▶ [YOUR TASK] Print each record exactly as it appears, but drop the images.

▶ [DATA SHOWN]
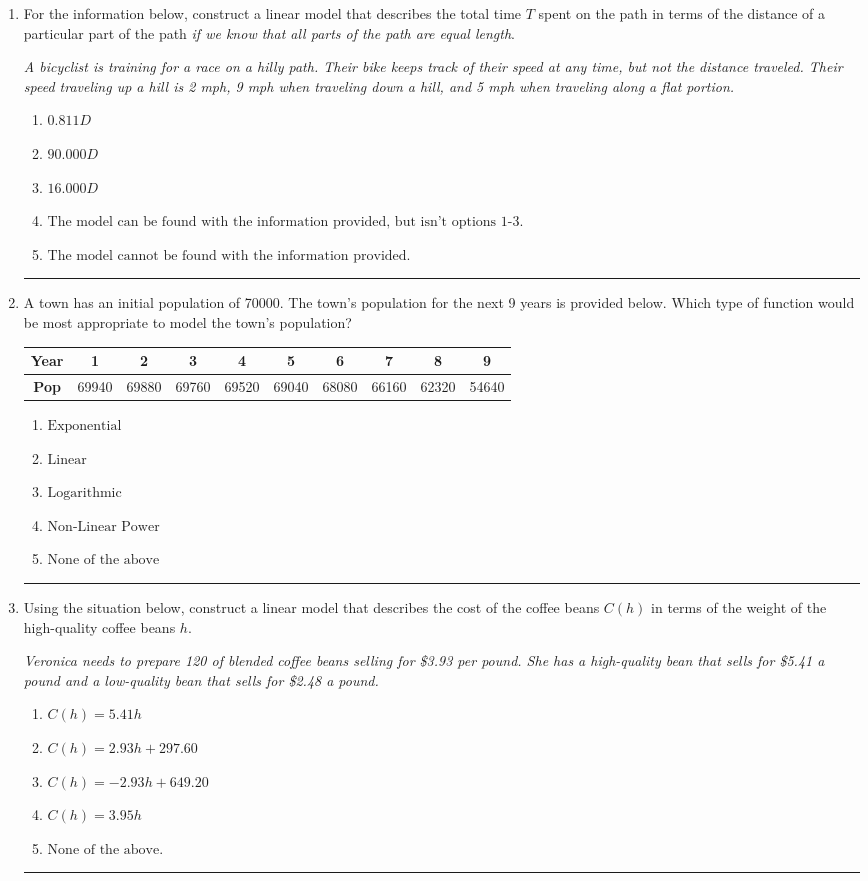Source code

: \documentclass[14pt]{extbook}
\newcommand{\litem}[1]{\item#1\hspace*{-1cm}\rule{\textwidth}{0.4pt}}
\begin{document}
\begin{enumerate}
{\begin{enumerate}[label=\Alph*.]
\end{enumerate} }
\litem{
For the information below, construct a linear model that describes the total time $T$ spent on the path in terms of the distance of a particular part of the path \textit{if we know that all parts of the path are equal length}.
\begin{center}
    \textit{ A bicyclist is training for a race on a hilly path. Their bike keeps track of their speed at any time, but not the distance traveled. Their speed traveling up a hill is 2 mph, 9 mph when traveling down a hill, and 5 mph when traveling along a flat portion. }
\end{center}
\begin{enumerate}[label=\Alph*.]
\item \( 0.811 D \)
\item \( 90.000 D \)
\item \( 16.000 D \)
\item \( \text{The model can be found with the information provided, but isn't options 1-3.} \)
\item \( \text{The model cannot be found with the information provided.} \)

\end{enumerate} }
\litem{
A town has an initial population of 70000. The town's population for the next 9 years is provided below. Which type of function would be most appropriate to model the town's population?

\begin{tabular}{c|c|c|c|c|c|c|c|c|c}
\textbf{Year} &1 &2 &3 &4 &5 &6 &7 &8 &9\tabularnewline \hline
\textbf{Pop} &69940 &69880 &69760 &69520 &69040 &68080 &66160 &62320 &54640\end{tabular}\begin{enumerate}[label=\Alph*.]
\item \( \text{Exponential} \)
\item \( \text{Linear} \)
\item \( \text{Logarithmic} \)
\item \( \text{Non-Linear Power} \)
\item \( \text{None of the above} \)

\end{enumerate} }
\litem{
Using the situation below, construct a linear model that describes the cost of the coffee beans $C(h)$ in terms of the weight of the high-quality coffee beans $h$.
\begin{center}
    \textit{ Veronica needs to prepare 120 of blended coffee beans selling for \$3.93 per pound. She has a high-quality bean that sells for \$5.41 a pound and a low-quality bean that sells for \$2.48 a pound. }
\end{center}
\begin{enumerate}[label=\Alph*.]
\item \( C(h) = 5.41 h \)
\item \( C(h) = 2.93 h + 297.60 \)
\item \( C(h) = -2.93 h + 649.20 \)
\item \( C(h) = 3.95 h \)
\item \( \text{None of the above.} \)


\end{enumerate}}
\end{enumerate}
\end{document}
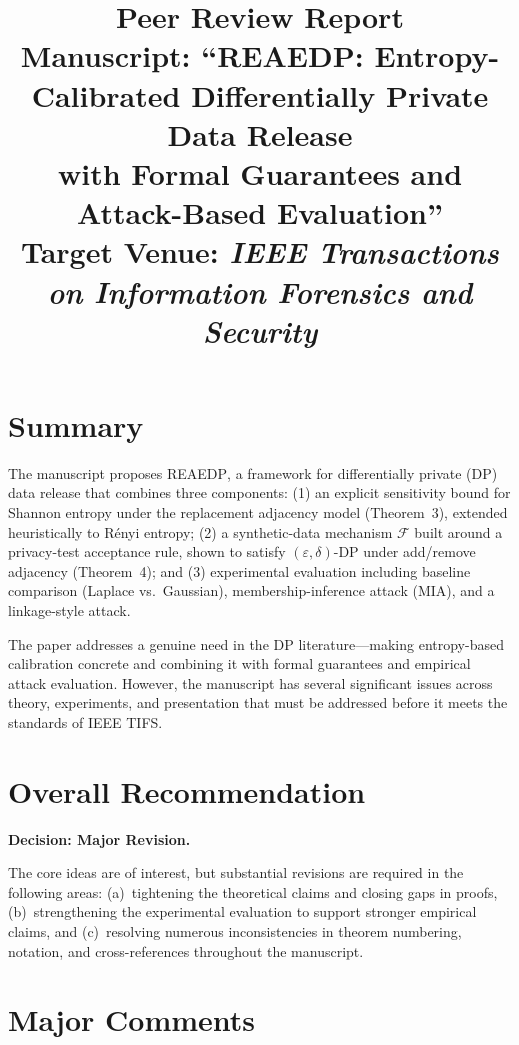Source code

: \documentclass[12pt]{article}
\title{\textbf{Peer Review Report}\\[0.5em]
\large Manuscript: ``REAEDP: Entropy-Calibrated Differentially Private Data Release\\
with Formal Guarantees and Attack-Based Evaluation''\\[0.3em]
\normalsize Target Venue: \textit{IEEE Transactions on Information Forensics and Security}}
\date{}
\begin{document}
\maketitle
\tableofcontents
\newpage

\section{Summary}

The manuscript proposes \textsc{REAEDP}, a framework for differentially private (DP) data release that combines three components: (1) an explicit sensitivity bound for Shannon entropy under the replacement adjacency model (Theorem~3), extended heuristically to R\'{e}nyi entropy; (2) a synthetic-data mechanism $\mathcal{F}$ built around a privacy-test acceptance rule, shown to satisfy $(\varepsilon,\delta)$-DP under add/remove adjacency (Theorem~4); and (3) experimental evaluation including baseline comparison (Laplace vs.\ Gaussian), membership-inference attack (MIA), and a linkage-style attack.

The paper addresses a genuine need in the DP literature---making entropy-based calibration concrete and combining it with formal guarantees and empirical attack evaluation. However, the manuscript has several significant issues across theory, experiments, and presentation that must be addressed before it meets the standards of IEEE TIFS.

\section{Overall Recommendation}

\textbf{Decision: Major Revision.}

The core ideas are of interest, but substantial revisions are required in the following areas: (a)~tightening the theoretical claims and closing gaps in proofs, (b)~strengthening the experimental evaluation to support stronger empirical claims, and (c)~resolving numerous inconsistencies in theorem numbering, notation, and cross-references throughout the manuscript.

\section{Major Comments}
\end{document}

▶ [EXERCISE RESULT]
Source code

: \documentclass[14pt]{extbook}
\newcommand{\litem}[1]{\item#1\hspace*{-1cm}\rule{\textwidth}{0.4pt}}
\begin{document}
\begin{enumerate}
{\begin{enumerate}[label=\Alph*.]
\end{enumerate} }
\litem{
For the information below, construct a linear model that describes the total time $T$ spent on the path in terms of the distance of a particular part of the path \textit{if we know that all parts of the path are equal length}.
\begin{center}
    \textit{ A bicyclist is training for a race on a hilly path. Their bike keeps track of their speed at any time, but not the distance traveled. Their speed traveling up a hill is 2 mph, 9 mph when traveling down a hill, and 5 mph when traveling along a flat portion. }
\end{center}
\begin{enumerate}[label=\Alph*.]
\item \( 0.811 D \)
\item \( 90.000 D \)
\item \( 16.000 D \)
\item \( \text{The model can be found with the information provided, but isn't options 1-3.} \)
\item \( \text{The model cannot be found with the information provided.} \)

\end{enumerate} }
\litem{
A town has an initial population of 70000. The town's population for the next 9 years is provided below. Which type of function would be most appropriate to model the town's population?

\begin{tabular}{c|c|c|c|c|c|c|c|c|c}
\textbf{Year} &1 &2 &3 &4 &5 &6 &7 &8 &9\tabularnewline \hline
\textbf{Pop} &69940 &69880 &69760 &69520 &69040 &68080 &66160 &62320 &54640\end{tabular}\begin{enumerate}[label=\Alph*.]
\item \( \text{Exponential} \)
\item \( \text{Linear} \)
\item \( \text{Logarithmic} \)
\item \( \text{Non-Linear Power} \)
\item \( \text{None of the above} \)

\end{enumerate} }
\litem{
Using the situation below, construct a linear model that describes the cost of the coffee beans $C(h)$ in terms of the weight of the high-quality coffee beans $h$.
\begin{center}
    \textit{ Veronica needs to prepare 120 of blended coffee beans selling for \$3.93 per pound. She has a high-quality bean that sells for \$5.41 a pound and a low-quality bean that sells for \$2.48 a pound. }
\end{center}
\begin{enumerate}[label=\Alph*.]
\item \( C(h) = 5.41 h \)
\item \( C(h) = 2.93 h + 297.60 \)
\item \( C(h) = -2.93 h + 649.20 \)
\item \( C(h) = 3.95 h \)
\item \( \text{None of the above.} \)


\end{enumerate}}
\end{enumerate}
\end{document}
Source code

: \documentclass[12pt]{article}
\title{\textbf{Peer Review Report}\\[0.5em]
\large Manuscript: ``REAEDP: Entropy-Calibrated Differentially Private Data Release\\
with Formal Guarantees and Attack-Based Evaluation''\\[0.3em]
\normalsize Target Venue: \textit{IEEE Transactions on Information Forensics and Security}}
\date{}
\begin{document}
\maketitle
\tableofcontents
\newpage

\section{Summary}

The manuscript proposes \textsc{REAEDP}, a framework for differentially private (DP) data release that combines three components: (1) an explicit sensitivity bound for Shannon entropy under the replacement adjacency model (Theorem~3), extended heuristically to R\'{e}nyi entropy; (2) a synthetic-data mechanism $\mathcal{F}$ built around a privacy-test acceptance rule, shown to satisfy $(\varepsilon,\delta)$-DP under add/remove adjacency (Theorem~4); and (3) experimental evaluation including baseline comparison (Laplace vs.\ Gaussian), membership-inference attack (MIA), and a linkage-style attack.

The paper addresses a genuine need in the DP literature---making entropy-based calibration concrete and combining it with formal guarantees and empirical attack evaluation. However, the manuscript has several significant issues across theory, experiments, and presentation that must be addressed before it meets the standards of IEEE TIFS.

\section{Overall Recommendation}

\textbf{Decision: Major Revision.}

The core ideas are of interest, but substantial revisions are required in the following areas: (a)~tightening the theoretical claims and closing gaps in proofs, (b)~strengthening the experimental evaluation to support stronger empirical claims, and (c)~resolving numerous inconsistencies in theorem numbering, notation, and cross-references throughout the manuscript.

\section{Major Comments}
\end{document}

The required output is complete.